I had the chance to go to an educational event last month put on by Cynosure, manufacturers of the "SmartLipo" platform for body-contouring. Cynosure is a well respected company and has manufactured generally well designed laser platforms. SmartLipo's gimmick is to place a pulsed laser (a 1064nm Nd:YAG for tech geeks in the audience) on a fiber optic cable which is used like a liposuction cannula. The theory is that the laser's energy disrupts and emulsifies fat cells, thereby eliminating or reducing the need for conventional suction assisted lipectomy (SAL). Also promoted is enhanced skin contracture from the thermal energy adjacent to the skin.

I've got to say I was a little unimpressed with the results shown from this device with body contouring procedures. It just didn't produce dramatic results. The presenting doctor in this instance was an ENT surgeon, which I think may have something to do with this.
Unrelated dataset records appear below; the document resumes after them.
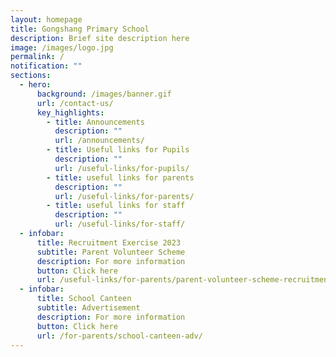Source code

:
 ```yaml
---
layout: homepage
title: Gongshang Primary School
description: Brief site description here
image: /images/logo.jpg
permalink: /
notification: ""
sections:
  - hero:
      background: /images/banner.gif
      url: /contact-us/
      key_highlights:
        - title: Announcements
          description: ""
          url: /announcements/
        - title: Useful links for Pupils
          description: ""
          url: /useful-links/for-pupils/
        - title: useful links for parents
          description: ""
          url: /useful-links/for-parents/
        - title: useful links for staff
          description: ""
          url: /useful-links/for-staff/
  - infobar:
      title: Recruitment Exercise 2023
      subtitle: Parent Volunteer Scheme
      description: For more information
      button: Click here
      url: /useful-links/for-parents/parent-volunteer-scheme-recruitment-exercise/
  - infobar:
      title: School Canteen
      subtitle: Advertisement
      description: For more information
      button: Click here
      url: /for-parents/school-canteen-adv/
---
```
Much like many pictures shown by Dermatologists who do liposuction, there sometimes seem to be an ignorance or indifference to the skin quality and underlying anatomy of patients. (in fairness, many plastic surgeons are guilty of this too.) So picture after picture gets shown of people with undercorrection of significantly fatty areas and lots of residual loose skin in patients who were poor candidates for SAL, SmartLipo, Ultrasonic Liposuction, VASER, etc.... in the first place.

When you read industry publications quoting paid investigators & consultants who are "hanging crepe" about patient selection and expectations, that's usually a code word to me it works best on people who arguably need surgery the least. That's what the expectations had been dumbed down to with the "thread lift" fiasco in 2005-2007 (see here for one of my first blog entries on it).

To get results with SmartLipo, you're still going to have to do traditional liposuction afterwards, begging the question of whether a $100K-120K laser platform that can't be used for other indications makes any sense. It may also be effective for small touch up liposuction cases, but that's an awfully flawed business plan for a doctor assuming that much overhead.

I did see some nice results with SmartLipo when used in the neck/face, and it makes sense that it would work better in those area. If you've got thin fatty layers (like in the neck/face), you may indeed be able to treat that and get skin improvement. Complicating my assessment was the fact that many of those patients had face or neck life surgery simultaneous, which makes it hard to sort the skill of the surgeon's techniques from any effect of the laser. Facial and neck procedures might be the better group for this, but blindly applying high thermal energy to tissue adjacent to nerves and the carotid artery could potentially result in catastrophic complications.

In a nutshell, there may be some applications for this technology but presently I still feel it's more of a marketing tool then revolutionary device.